I devised this proof that
$$\tag{1} \int_0^x \frac{\sin t}{t+1}dt > 0 \text{ ; } \forall x >0$$
The idea is to prove that the area from $(0,\pi)$ is greater than the absolute value of the negative area in $(\pi, 2\pi)$, and so on, so that the final area is always positive.
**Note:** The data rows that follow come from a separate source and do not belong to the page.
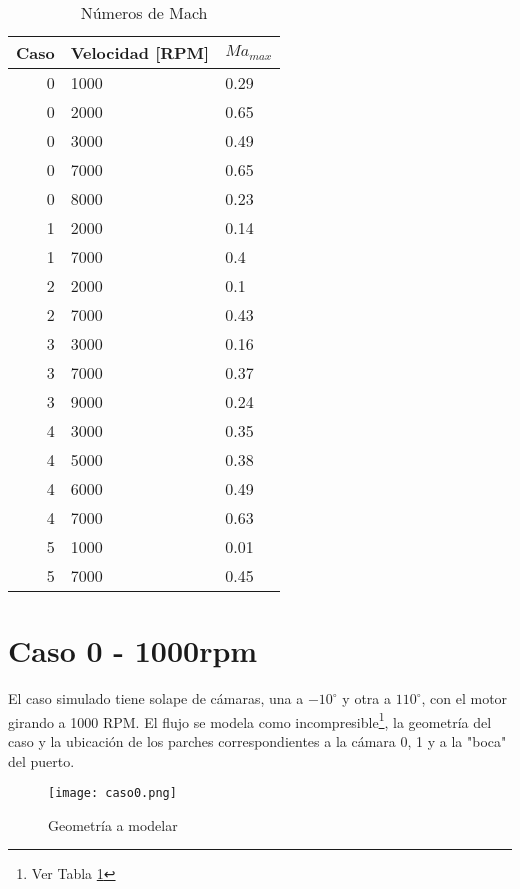\begin{table}
    \centering
    \begin{tabular}{rll}\toprule
        Caso & Velocidad [RPM] & $Ma_{max}$ \\ \midrule
        0 & 1000 & 0.29 \\
        0 & 2000 & 0.65 \\
        0 & 3000 & 0.49 \\
        0 & 7000 & 0.65 \\
        0 & 8000 & 0.23 \\
        1 & 2000 & 0.14 \\
        1 & 7000 & 0.4 \\
        2 & 2000 & 0.1 \\
        2 & 7000 & 0.43 \\
        3 & 3000 & 0.16 \\
        3 & 7000 & 0.37 \\
        3 & 9000 & 0.24 \\
        4 & 3000 & 0.35 \\
        4 & 5000 & 0.38 \\
        4 & 6000 & 0.49 \\
        4 & 7000 & 0.63 \\
        5 & 1000 & 0.01 \\
        5 & 7000 & 0.45 \\ \bottomrule
    \end{tabular}
    \caption{Números de Mach}
    \label{tab:mach}
\end{table}

\section{Caso 0 - 1000rpm}

El caso simulado tiene solape de cámaras, una a $-10^{\circ}$ y otra a
$110^{\circ}$, con el motor girando a 1000 RPM.
%
El flujo se modela como incompresible\footnote{Ver Tabla \ref{tab:mach}}, la
geometría del caso y la ubicación de los parches correspondientes a la cámara
0, 1 y a la "boca" del puerto.

\begin{figure}
    \centering
    \texttt{[image: caso0.png]}
    \caption{Geometría a modelar}
    \label{fig:caso0}
\end{figure}


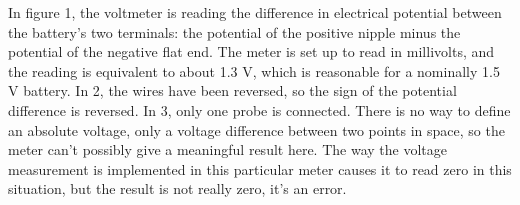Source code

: In figure 1, the voltmeter is reading the difference in electrical potential between the
battery's two terminals: the potential of the positive nipple minus the potential of the negative
flat end. The meter is set up to read in millivolts, and the reading is equivalent to about 1.3 V,
which is reasonable for a nominally 1.5 V battery. In 2, the wires have been reversed, so the sign
of the potential difference is reversed. In 3, only one probe is connected. There is no way to
define an absolute voltage, only a voltage difference between two points in space, so the
meter can't possibly give a meaningful result here. The way the voltage measurement is implemented
in this particular meter causes it to read zero in this situation, but the result is not really zero,
it's an error.
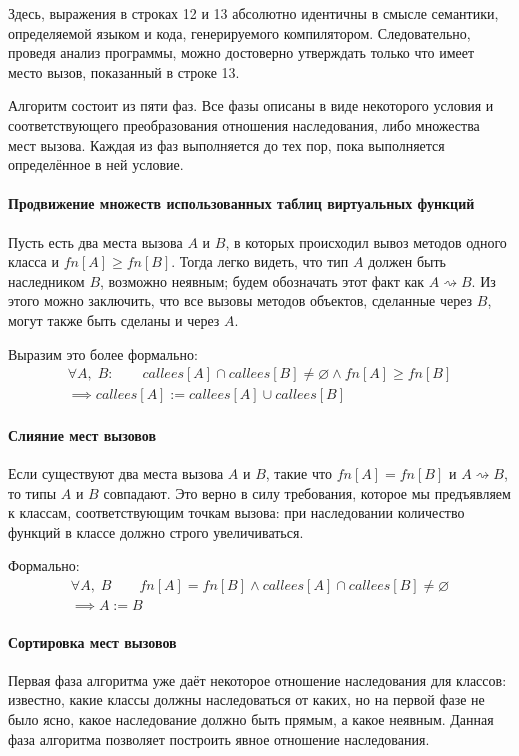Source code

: \documentclass[a4paper,12pt,russian]{article}
\newcommand{\code}[1]{\textsf{#1}}
\begin{document}
Здесь, выражения в строках \code{12} и \code{13} абсолютно идентичны в смысле семантики, определяемой языком и кода, генерируемого компилятором.
Следовательно, проведя анализ программы, можно достоверно утверждать только что имеет место вызов, показанный в строке \code{13}.

Алгоритм состоит из пяти фаз.
Все фазы описаны в виде некоторого условия и соответствующего преобразования отношения наследования, либо множества мест вызова.
Каждая из фаз выполняется до тех пор, пока выполняется определённое в ней условие.

\paragraph{Продвижение множеств использованных таблиц виртуальных функций}
Пусть есть два места вызова $A$ и $B$, в которых происходил вывоз методов одного класса и $fn[A] \geq fn[B]$.
Тогда легко видеть, что тип $A$ должен быть наследником $B$, возможно неявным; будем обозначать этот факт как $A \rightsquigarrow B$.
Из этого можно заключить, что все вызовы методов объектов, сделанные через $B$, могут также быть сделаны и через $A$.

Выразим это более формально:
\begin{eqnarray*}
\forall A,\;B:\qquad callees[A] \cap callees[B] \neq \varnothing \wedge fn[A] \geq fn[B]\\
\implies callees[A] := callees[A] \cup callees[B]
\end{eqnarray*}

\paragraph{Слияние мест вызовов}
Если существуют два места вызова $A$ и $B$, такие что $fn[A] = fn[B]$ и $A \rightsquigarrow B$, то типы $A$ и $B$ совпадают.
Это верно в силу требования, которое мы предъявляем к классам, соответствующим точкам вызова: при наследовании количество функций в классе должно строго увеличиваться.

Формально:
\begin{eqnarray*}
\forall A,\;B\qquad fn[A] = fn[B] \wedge callees[A] \cap callees[B] \neq \varnothing\\
\implies A := B
\end{eqnarray*}

\paragraph{Сортировка мест вызовов}
Первая фаза алгоритма уже даёт некоторое отношение наследования для классов: известно, какие классы должны наследоваться от каких, но на первой фазе не было ясно, какое наследование должно быть прямым, а какое неявным. Данная фаза алгоритма позволяет построить явное отношение наследования.
\end{document}
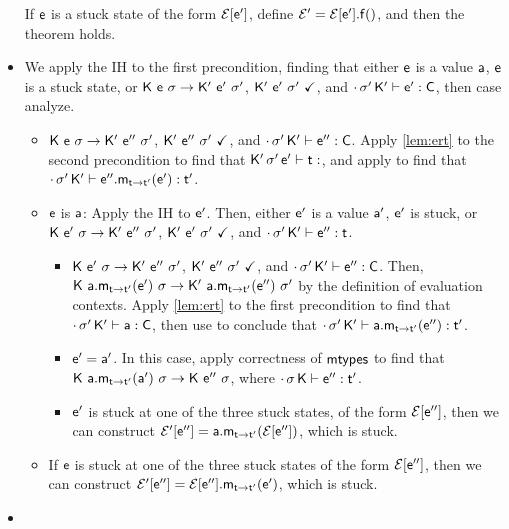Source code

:\documentclass[acmlarge, anonymous, authordraft]{acmart}
\begin{document}
\begin{itemize}
        If ${\sf{e}}$ is a stuck state of the form $\mathcal{E}[{{{\sf{e'}}}}]$, define $\mathcal{E}' = \mathcal{E}[{{{\sf{e'}}}}].{\sf{f}}()$, and then the theorem holds.

  \item {}

      We apply the IH to the first precondition, finding that either ${\sf{e}}$ is a value ${\sf{a}}$, ${\sf{e}}$ is a stuck state, or ${{\sf{K}}}~{{\sf{e}}}~{\sigma} \rightarrow {{\ensuremath{{\sf{K'}}}}}~{{{{\sf{e'}}}}}~{{{\sigma'}}}$, ${{\sf{K'}}}~{{{\sf{e'}}}}~{{\sigma'}}~\checkmark$, and $\cdot\,{{\sigma'}}\,{{\sf{K'}}}\vdash {{\ensuremath{{\sf{e'}}}}} : {\sf{C}}$, then case analyze.
      \begin{itemize}
        \item ${{\sf{K}}}~{{\sf{e}}}~{\sigma} \rightarrow {{\ensuremath{{\sf{K'}}}}}~{{{{\sf{e''}}}}}~{{{\sigma'}}}$, ${{\sf{K'}}}~{{{\sf{e''}}}}~{{\sigma'}}~\checkmark$, and $\cdot\,{{\sigma'}}\,{{\sf{K'}}}\vdash {{\ensuremath{{\sf{e''}}}}} : {\sf{C}}$. Apply \ref{lem:ert} to the second precondition to find that $\EnvType\Kp\sp\ep\t$, and apply  to find that $\EnvType\cdot\sp\Kp{\KCall\epp\m\ep\t\tp}\tp$.
        \item ${\sf{e}}$ is ${\sf{a}}$: Apply the IH to ${\sf{e}}'$. Then, either ${\sf{e}}'$ is a value ${\sf{a}}'$, ${\sf{e}}'$ is stuck, or ${{\sf{K}}}~{{{{\sf{e'}}}}}~{\sigma} \rightarrow {{\ensuremath{{\sf{K'}}}}}~{{{{\sf{e''}}}}}~{{{\sigma'}}}$, ${{\sf{K'}}}~{{{\sf{e'}}}}~{{\sigma'}}~\checkmark$, and $\EnvType\cdot\sp\Kp\epp\t$. 
        \begin{itemize}
          \item ${{\sf{K}}}~{{{{\sf{e'}}}}}~{\sigma} \rightarrow {{\ensuremath{{\sf{K'}}}}}~{{{{\sf{e''}}}}}~{{{\sigma'}}}$, ${{\sf{K'}}}~{{{\sf{e''}}}}~{{\sigma'}}~\checkmark$, and $\cdot\,{{\sigma'}}\,{{\sf{K'}}}\vdash {{\ensuremath{{\sf{e''}}}}} : {\sf{C}}$. Then, $\Reduce\K{\KCall\a\m\ep\t\tp}\s\Kp{\KCall\a\m\epp\t\tp}\sp$ by the definition of evaluation contexts. Apply \ref{lem:ert} to the first precondition to find that $\cdot\,{{\sigma'}}\,{{\sf{K'}}}\vdash {\sf{a}} : {\sf{C}}$, then use  to conclude that $\EnvType\cdot\sp\Kp{\KCall\a\m\epp\t\tp}\tp$.
          \item ${\sf{e}}' = {\sf{a}}'$. In this case, apply correctness of ${\sf{mtypes}}$ to find that $\Reduce\K{\KCall\a\m\ap\t\tp}\s\K\epp\s$, where $\EnvType\cdot\s\K\epp\tp$.
          \item ${\sf{e}}'$ is stuck at one of the three stuck states, of the form $\mathcal{E}[{{{\sf{e''}}}}]$, then we can construct $\EE'[\epp] = \KCall\a\m{\EE[\epp]}\t\tp$, which is stuck.
        \end{itemize}
        \item If ${\sf{e}}$ is stuck at one of the three stuck states of the form $\mathcal{E}[{{{\sf{e''}}}}]$, then we can construct $\EE'[\epp] = \KCall{\EE[\epp]}\m{\ep}\t\tp$, which is stuck.
      \end{itemize}
  
  \item {}
  

\end{itemize}
\end{document}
$f(x) = \dfrac{\sin x}{x+1}$ is positive if $\sin x >0$ and negative if $\sin x <0$. This is to say
$$f(x) >0 \Leftrightarrow x \in \bigcup_{k=0}^{\infty}(2k\pi,(2k+1)\pi)$$
$$f(x) <0 \Leftrightarrow x \in \bigcup_{k=1}^{\infty}((2k-1)\pi,2k\pi)$$
If we prove that $$\tag{2} |f(x)| > |f(x+\pi)|$$ for every $x$ then we prove $(1)$.
But,
$|f(x)| =\left| \dfrac{\sin x}{x+1} \right|$
$|f(x+\pi)| =\left| \dfrac{\sin (x+\pi)}{x+\pi+1} \right|=\left| \dfrac{\sin x}{x+\pi+1} \right|$
Thus $(2)$ is proven, and we then have that in general,
$$ |f(x+n \pi)| > |f(x+(n+1) \pi)|$$, thus
$$\int\limits_{\left( {2k} \right)\pi }^{\left( {2k + 1} \right)\pi } {\frac{{\sin t}}{{t + 1}}dt} + \int\limits_{\left( {2k + 1} \right)\pi }^{\left( {2k + 2} \right)\pi } {\frac{{\sin t}}{{t + 1}}dt} > 0$$
and then
$$ \int_0^x \frac{\sin t}{t+1}dt > 0 \text{ ; } \forall x >0$$
Is it right? And if it is right - is it understandable?